As he discussed, and as noted in his presentation, challenges for incumbents include that costs for competitive projects will need to be significantly lower than what the industry is used to, with more efficient designs and increased risk tolerance.
Also, as he discussed, and as noted in his presentation as well, under Order 1000, regional projects – reliability, economic and policy projects – that are more than 200-kV are subject to competition, while local projects that are less than 200-kV, as well as upgrades to the existing system, are not subject to competition. Also, SCE is obligated to build projects if a non-incumbent abandons a project – subject to California ISO (Cal-ISO) reassessment of need for economic or policy projects.
He also discussed projects affecting SCE that have gone out for solicitation, including the Delaney–Colorado River 500-kV project, noting that the Cal-ISO “is currently doing the comparative analysis of the … remaining bidders.”
Panelist Brian Thumm, director, regional planning with ITC Holdings (NYSE:ITC), said during his presentation, “As the industry evolves, we think that there is plenty of opportunity in the development space.”
He continued, “We have a unique opportunity here as both incumbents and non-incumbents to look at, holistically, how Order 1000 is shaping up across the country.”
As noted in his presentation, Order 1000 non-incumbent developer reforms potentially open new markets for future expansion.
Among other things, he noted that incumbents do have some advantages, involving ROWs and relationships with local government contacts, for instance. He added that “non-incumbents can develop those relationships.”
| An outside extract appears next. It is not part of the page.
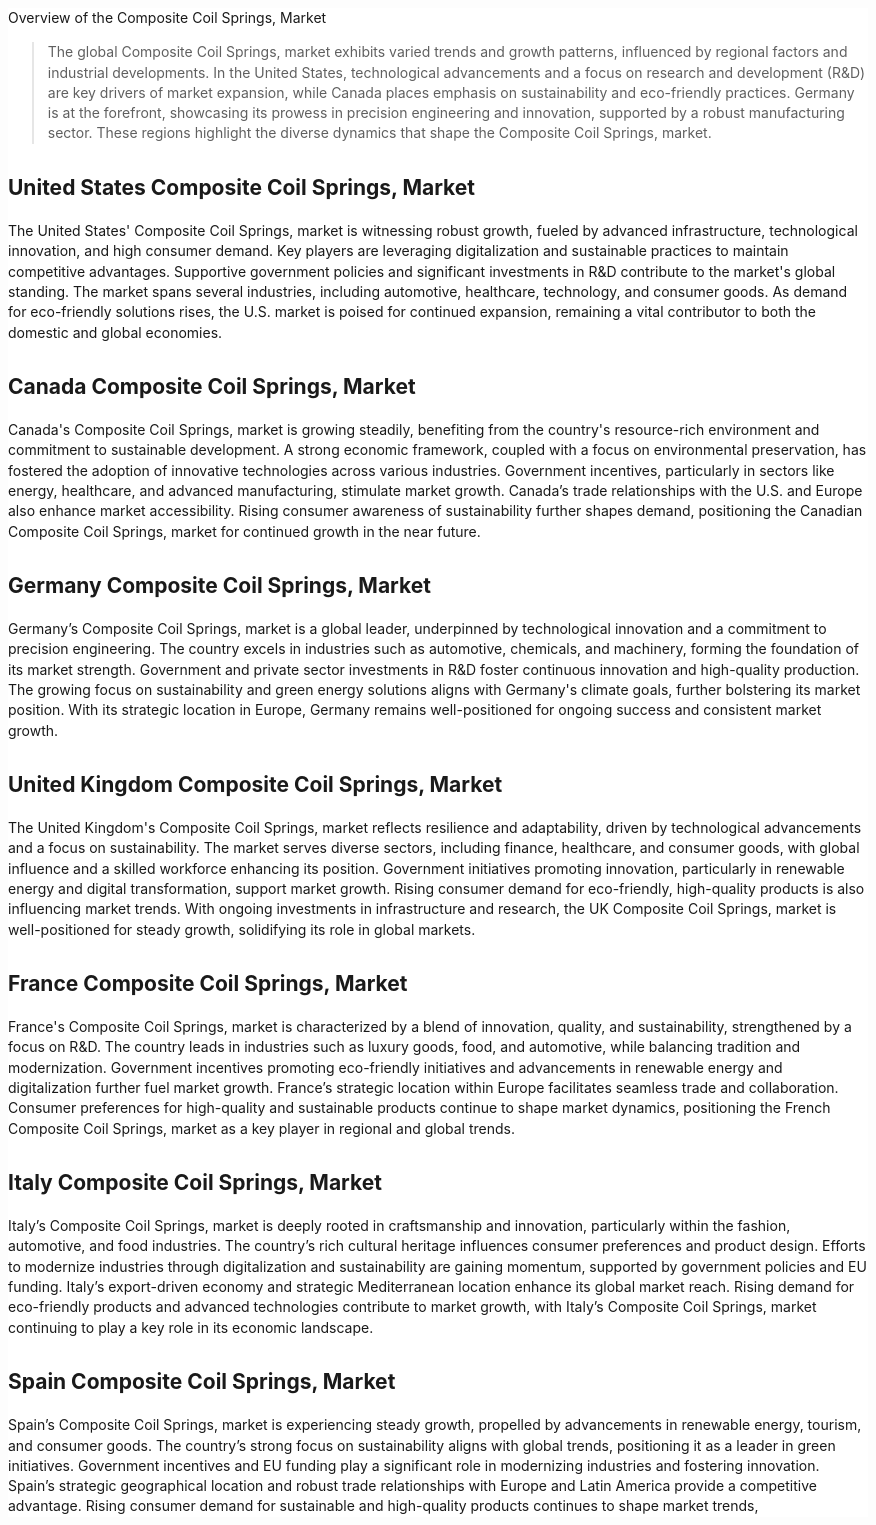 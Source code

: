 Overview of the Composite Coil Springs, Market</strong></h2><blockquote><p>The global Composite Coil Springs, market exhibits varied trends and growth patterns, influenced by regional factors and industrial developments. In the United States, technological advancements and a focus on research and development (R&amp;D) are key drivers of market expansion, while Canada places emphasis on sustainability and eco-friendly practices. Germany is at the forefront, showcasing its prowess in precision engineering and innovation, supported by a robust manufacturing sector. These regions highlight the diverse dynamics that shape the Composite Coil Springs, market.</p></blockquote><h2><strong>United States Composite Coil Springs, Market</strong></h2><p>The United States' Composite Coil Springs, market is witnessing robust growth, fueled by advanced infrastructure, technological innovation, and high consumer demand. Key players are leveraging digitalization and sustainable practices to maintain competitive advantages. Supportive government policies and significant investments in R&amp;D contribute to the market's global standing. The market spans several industries, including automotive, healthcare, technology, and consumer goods. As demand for eco-friendly solutions rises, the U.S. market is poised for continued expansion, remaining a vital contributor to both the domestic and global economies.</p><h2><strong>Canada Composite Coil Springs, Market</strong></h2><p>Canada's Composite Coil Springs, market is growing steadily, benefiting from the country's resource-rich environment and commitment to sustainable development. A strong economic framework, coupled with a focus on environmental preservation, has fostered the adoption of innovative technologies across various industries. Government incentives, particularly in sectors like energy, healthcare, and advanced manufacturing, stimulate market growth. Canada&rsquo;s trade relationships with the U.S. and Europe also enhance market accessibility. Rising consumer awareness of sustainability further shapes demand, positioning the Canadian Composite Coil Springs, market for continued growth in the near future.</p><h2><strong>Germany Composite Coil Springs, Market</strong></h2><p>Germany&rsquo;s Composite Coil Springs, market is a global leader, underpinned by technological innovation and a commitment to precision engineering. The country excels in industries such as automotive, chemicals, and machinery, forming the foundation of its market strength. Government and private sector investments in R&amp;D foster continuous innovation and high-quality production. The growing focus on sustainability and green energy solutions aligns with Germany's climate goals, further bolstering its market position. With its strategic location in Europe, Germany remains well-positioned for ongoing success and consistent market growth.</p><h2><strong>United Kingdom Composite Coil Springs, Market</strong></h2><p>The United Kingdom's Composite Coil Springs, market reflects resilience and adaptability, driven by technological advancements and a focus on sustainability. The market serves diverse sectors, including finance, healthcare, and consumer goods, with global influence and a skilled workforce enhancing its position. Government initiatives promoting innovation, particularly in renewable energy and digital transformation, support market growth. Rising consumer demand for eco-friendly, high-quality products is also influencing market trends. With ongoing investments in infrastructure and research, the UK Composite Coil Springs, market is well-positioned for steady growth, solidifying its role in global markets.</p><h2><strong>France Composite Coil Springs, Market</strong></h2><p>France's Composite Coil Springs, market is characterized by a blend of innovation, quality, and sustainability, strengthened by a focus on R&amp;D. The country leads in industries such as luxury goods, food, and automotive, while balancing tradition and modernization. Government incentives promoting eco-friendly initiatives and advancements in renewable energy and digitalization further fuel market growth. France&rsquo;s strategic location within Europe facilitates seamless trade and collaboration. Consumer preferences for high-quality and sustainable products continue to shape market dynamics, positioning the French Composite Coil Springs, market as a key player in regional and global trends.</p><h2><strong>Italy Composite Coil Springs, Market</strong></h2><p>Italy&rsquo;s Composite Coil Springs, market is deeply rooted in craftsmanship and innovation, particularly within the fashion, automotive, and food industries. The country&rsquo;s rich cultural heritage influences consumer preferences and product design. Efforts to modernize industries through digitalization and sustainability are gaining momentum, supported by government policies and EU funding. Italy&rsquo;s export-driven economy and strategic Mediterranean location enhance its global market reach. Rising demand for eco-friendly products and advanced technologies contribute to market growth, with Italy&rsquo;s Composite Coil Springs, market continuing to play a key role in its economic landscape.</p><h2><strong>Spain Composite Coil Springs, Market</strong></h2><p>Spain&rsquo;s Composite Coil Springs, market is experiencing steady growth, propelled by advancements in renewable energy, tourism, and consumer goods. The country&rsquo;s strong focus on sustainability aligns with global trends, positioning it as a leader in green initiatives. Government incentives and EU funding play a significant role in modernizing industries and fostering innovation. Spain&rsquo;s strategic geographical location and robust trade relationships with Europe and Latin America provide a competitive advantage. Rising consumer demand for sustainable and high-quality products continues to shape market trends,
Fellow panelist Charlie Reinhold, WestConnect project manager, noted during his presentation that in developing its Order 1000 process, WestConnect had a lot of stakeholder input, with the organization creating “multiple membership categories for entities to join and be on the planning management committee, and actually help make decisions as we move forward in WestConnect.”
As he discussed, and as noted in his presentation, those categories include “transmission owners,” which include Berkshire Hathaway Energy subsidiary NV Energy and PNM Resources (NYSE:PNM) subsidiary Public Service Company of New Mexico, as well as “independent transmission developers,” which includes MMR Group’s Southwestern Power Group.
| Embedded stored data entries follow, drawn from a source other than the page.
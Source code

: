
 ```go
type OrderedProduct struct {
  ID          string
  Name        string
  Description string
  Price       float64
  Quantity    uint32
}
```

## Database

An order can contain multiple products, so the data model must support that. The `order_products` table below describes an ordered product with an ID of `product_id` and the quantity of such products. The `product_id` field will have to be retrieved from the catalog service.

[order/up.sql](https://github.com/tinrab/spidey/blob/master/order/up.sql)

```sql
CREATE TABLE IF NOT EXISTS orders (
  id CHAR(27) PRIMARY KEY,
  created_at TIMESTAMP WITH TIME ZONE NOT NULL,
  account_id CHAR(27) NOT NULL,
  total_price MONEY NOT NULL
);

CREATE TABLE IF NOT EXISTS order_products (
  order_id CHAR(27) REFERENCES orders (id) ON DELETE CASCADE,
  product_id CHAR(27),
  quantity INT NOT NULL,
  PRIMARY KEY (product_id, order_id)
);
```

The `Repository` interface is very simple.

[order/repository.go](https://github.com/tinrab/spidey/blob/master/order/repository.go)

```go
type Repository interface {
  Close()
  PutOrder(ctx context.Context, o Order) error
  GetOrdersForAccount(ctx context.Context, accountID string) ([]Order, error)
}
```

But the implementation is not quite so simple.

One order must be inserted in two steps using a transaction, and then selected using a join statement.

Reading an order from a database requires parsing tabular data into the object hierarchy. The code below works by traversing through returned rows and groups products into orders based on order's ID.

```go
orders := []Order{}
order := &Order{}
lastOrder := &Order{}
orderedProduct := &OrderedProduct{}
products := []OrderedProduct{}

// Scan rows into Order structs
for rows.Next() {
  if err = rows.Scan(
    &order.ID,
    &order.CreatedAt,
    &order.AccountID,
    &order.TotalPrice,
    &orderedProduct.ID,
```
There are currently no members in the categories of “transmission customers,” “state regulatory commission members,” and “key interest groups.”
As he discussed, and as noted in his presentation, there are various subcommittees involving planning, cost allocation and legal matters, among other things.
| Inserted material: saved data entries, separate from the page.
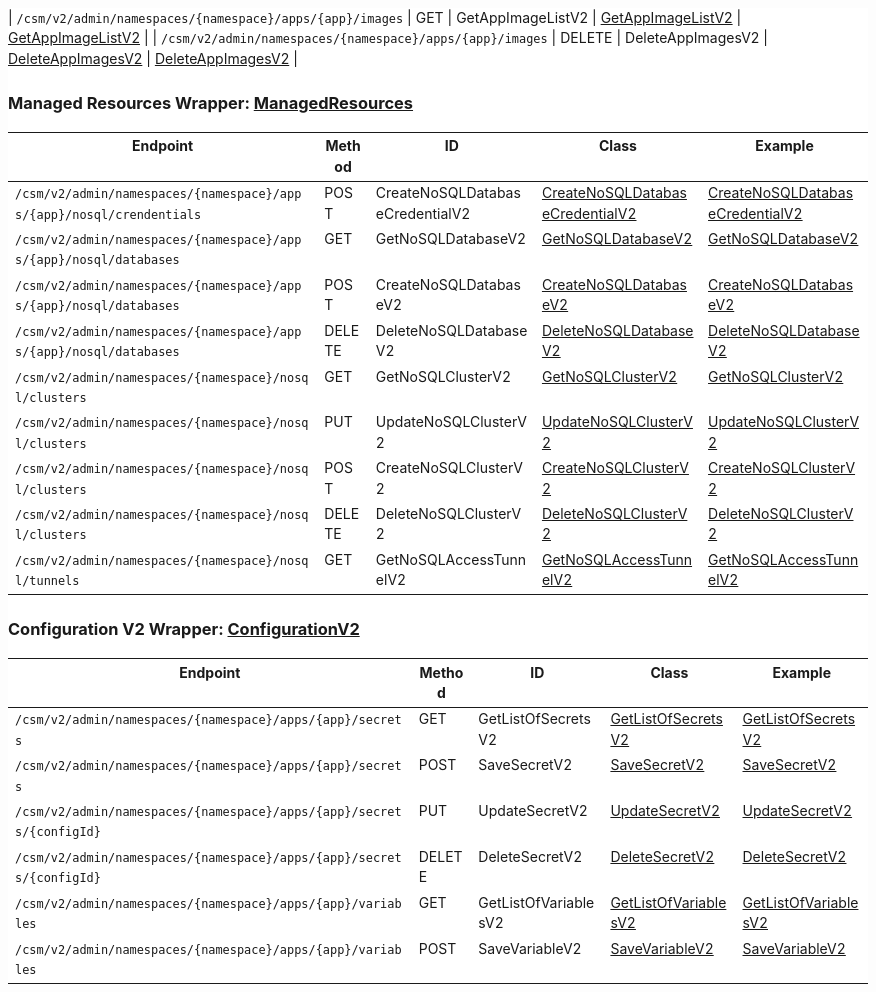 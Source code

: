 | `/csm/v2/admin/namespaces/{namespace}/apps/{app}/images` | GET | GetAppImageListV2 | [GetAppImageListV2](../../apis/AccelByte.Sdk.Api.Csm/Operation/ImageV2/GetAppImageListV2.cs) | [GetAppImageListV2](../../samples/AccelByte.Sdk.Sample.Cli/ApiCommand/Csm/ImageV2/GetAppImageListV2.cs) |
| `/csm/v2/admin/namespaces/{namespace}/apps/{app}/images` | DELETE | DeleteAppImagesV2 | [DeleteAppImagesV2](../../apis/AccelByte.Sdk.Api.Csm/Operation/ImageV2/DeleteAppImagesV2.cs) | [DeleteAppImagesV2](../../samples/AccelByte.Sdk.Sample.Cli/ApiCommand/Csm/ImageV2/DeleteAppImagesV2.cs) |

### Managed Resources Wrapper:  [ManagedResources](../../apis/AccelByte.Sdk.Api.Csm/Wrapper/ManagedResources.cs)
| Endpoint | Method | ID | Class | Example |
|---|---|---|---|---|
| `/csm/v2/admin/namespaces/{namespace}/apps/{app}/nosql/crendentials` | POST | CreateNoSQLDatabaseCredentialV2 | [CreateNoSQLDatabaseCredentialV2](../../apis/AccelByte.Sdk.Api.Csm/Operation/ManagedResources/CreateNoSQLDatabaseCredentialV2.cs) | [CreateNoSQLDatabaseCredentialV2](../../samples/AccelByte.Sdk.Sample.Cli/ApiCommand/Csm/ManagedResources/CreateNoSQLDatabaseCredentialV2.cs) |
| `/csm/v2/admin/namespaces/{namespace}/apps/{app}/nosql/databases` | GET | GetNoSQLDatabaseV2 | [GetNoSQLDatabaseV2](../../apis/AccelByte.Sdk.Api.Csm/Operation/ManagedResources/GetNoSQLDatabaseV2.cs) | [GetNoSQLDatabaseV2](../../samples/AccelByte.Sdk.Sample.Cli/ApiCommand/Csm/ManagedResources/GetNoSQLDatabaseV2.cs) |
| `/csm/v2/admin/namespaces/{namespace}/apps/{app}/nosql/databases` | POST | CreateNoSQLDatabaseV2 | [CreateNoSQLDatabaseV2](../../apis/AccelByte.Sdk.Api.Csm/Operation/ManagedResources/CreateNoSQLDatabaseV2.cs) | [CreateNoSQLDatabaseV2](../../samples/AccelByte.Sdk.Sample.Cli/ApiCommand/Csm/ManagedResources/CreateNoSQLDatabaseV2.cs) |
| `/csm/v2/admin/namespaces/{namespace}/apps/{app}/nosql/databases` | DELETE | DeleteNoSQLDatabaseV2 | [DeleteNoSQLDatabaseV2](../../apis/AccelByte.Sdk.Api.Csm/Operation/ManagedResources/DeleteNoSQLDatabaseV2.cs) | [DeleteNoSQLDatabaseV2](../../samples/AccelByte.Sdk.Sample.Cli/ApiCommand/Csm/ManagedResources/DeleteNoSQLDatabaseV2.cs) |
| `/csm/v2/admin/namespaces/{namespace}/nosql/clusters` | GET | GetNoSQLClusterV2 | [GetNoSQLClusterV2](../../apis/AccelByte.Sdk.Api.Csm/Operation/ManagedResources/GetNoSQLClusterV2.cs) | [GetNoSQLClusterV2](../../samples/AccelByte.Sdk.Sample.Cli/ApiCommand/Csm/ManagedResources/GetNoSQLClusterV2.cs) |
| `/csm/v2/admin/namespaces/{namespace}/nosql/clusters` | PUT | UpdateNoSQLClusterV2 | [UpdateNoSQLClusterV2](../../apis/AccelByte.Sdk.Api.Csm/Operation/ManagedResources/UpdateNoSQLClusterV2.cs) | [UpdateNoSQLClusterV2](../../samples/AccelByte.Sdk.Sample.Cli/ApiCommand/Csm/ManagedResources/UpdateNoSQLClusterV2.cs) |
| `/csm/v2/admin/namespaces/{namespace}/nosql/clusters` | POST | CreateNoSQLClusterV2 | [CreateNoSQLClusterV2](../../apis/AccelByte.Sdk.Api.Csm/Operation/ManagedResources/CreateNoSQLClusterV2.cs) | [CreateNoSQLClusterV2](../../samples/AccelByte.Sdk.Sample.Cli/ApiCommand/Csm/ManagedResources/CreateNoSQLClusterV2.cs) |
| `/csm/v2/admin/namespaces/{namespace}/nosql/clusters` | DELETE | DeleteNoSQLClusterV2 | [DeleteNoSQLClusterV2](../../apis/AccelByte.Sdk.Api.Csm/Operation/ManagedResources/DeleteNoSQLClusterV2.cs) | [DeleteNoSQLClusterV2](../../samples/AccelByte.Sdk.Sample.Cli/ApiCommand/Csm/ManagedResources/DeleteNoSQLClusterV2.cs) |
| `/csm/v2/admin/namespaces/{namespace}/nosql/tunnels` | GET | GetNoSQLAccessTunnelV2 | [GetNoSQLAccessTunnelV2](../../apis/AccelByte.Sdk.Api.Csm/Operation/ManagedResources/GetNoSQLAccessTunnelV2.cs) | [GetNoSQLAccessTunnelV2](../../samples/AccelByte.Sdk.Sample.Cli/ApiCommand/Csm/ManagedResources/GetNoSQLAccessTunnelV2.cs) |

### Configuration V2 Wrapper:  [ConfigurationV2](../../apis/AccelByte.Sdk.Api.Csm/Wrapper/ConfigurationV2.cs)
| Endpoint | Method | ID | Class | Example |
|---|---|---|---|---|
| `/csm/v2/admin/namespaces/{namespace}/apps/{app}/secrets` | GET | GetListOfSecretsV2 | [GetListOfSecretsV2](../../apis/AccelByte.Sdk.Api.Csm/Operation/ConfigurationV2/GetListOfSecretsV2.cs) | [GetListOfSecretsV2](../../samples/AccelByte.Sdk.Sample.Cli/ApiCommand/Csm/ConfigurationV2/GetListOfSecretsV2.cs) |
| `/csm/v2/admin/namespaces/{namespace}/apps/{app}/secrets` | POST | SaveSecretV2 | [SaveSecretV2](../../apis/AccelByte.Sdk.Api.Csm/Operation/ConfigurationV2/SaveSecretV2.cs) | [SaveSecretV2](../../samples/AccelByte.Sdk.Sample.Cli/ApiCommand/Csm/ConfigurationV2/SaveSecretV2.cs) |
| `/csm/v2/admin/namespaces/{namespace}/apps/{app}/secrets/{configId}` | PUT | UpdateSecretV2 | [UpdateSecretV2](../../apis/AccelByte.Sdk.Api.Csm/Operation/ConfigurationV2/UpdateSecretV2.cs) | [UpdateSecretV2](../../samples/AccelByte.Sdk.Sample.Cli/ApiCommand/Csm/ConfigurationV2/UpdateSecretV2.cs) |
| `/csm/v2/admin/namespaces/{namespace}/apps/{app}/secrets/{configId}` | DELETE | DeleteSecretV2 | [DeleteSecretV2](../../apis/AccelByte.Sdk.Api.Csm/Operation/ConfigurationV2/DeleteSecretV2.cs) | [DeleteSecretV2](../../samples/AccelByte.Sdk.Sample.Cli/ApiCommand/Csm/ConfigurationV2/DeleteSecretV2.cs) |
| `/csm/v2/admin/namespaces/{namespace}/apps/{app}/variables` | GET | GetListOfVariablesV2 | [GetListOfVariablesV2](../../apis/AccelByte.Sdk.Api.Csm/Operation/ConfigurationV2/GetListOfVariablesV2.cs) | [GetListOfVariablesV2](../../samples/AccelByte.Sdk.Sample.Cli/ApiCommand/Csm/ConfigurationV2/GetListOfVariablesV2.cs) |
| `/csm/v2/admin/namespaces/{namespace}/apps/{app}/variables` | POST | SaveVariableV2 | [SaveVariableV2](../../apis/AccelByte.Sdk.Api.Csm/Operation/ConfigurationV2/SaveVariableV2.cs) | [SaveVariableV2](../../samples/AccelByte.Sdk.Sample.Cli/ApiCommand/Csm/ConfigurationV2/SaveVariableV2.cs) |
His presentation further noted that the proposed WestConnect regional transmission planning process involves developing a study plan; model development; identifying regional needs; defining regional alternatives to meet needs; evaluating and selecting alternatives; identifying beneficiaries and allocating costs; and issuing a regional transmission plan.
“For our current efforts, we are in an abbreviated cycle – a one-year-only cycle,” he said, adding, “It’s taken us a little longer to develop our base transmission model than we had expected, but we do anticipate having that available for our planning management committee to approve in two weeks at its meeting.”
As for the 2016-2017 biennial cycle, he said, “We’ll begin our study plan development in the last quarter of this year and we expect much more robust production cost analysis and powerflow modeling in that full cycle.”
Among other things, he noted that Order 1000 requires each region to coordinate with any adjoining planning regions, adding, “We did get an order, substantially approving that process – it was issued in December.”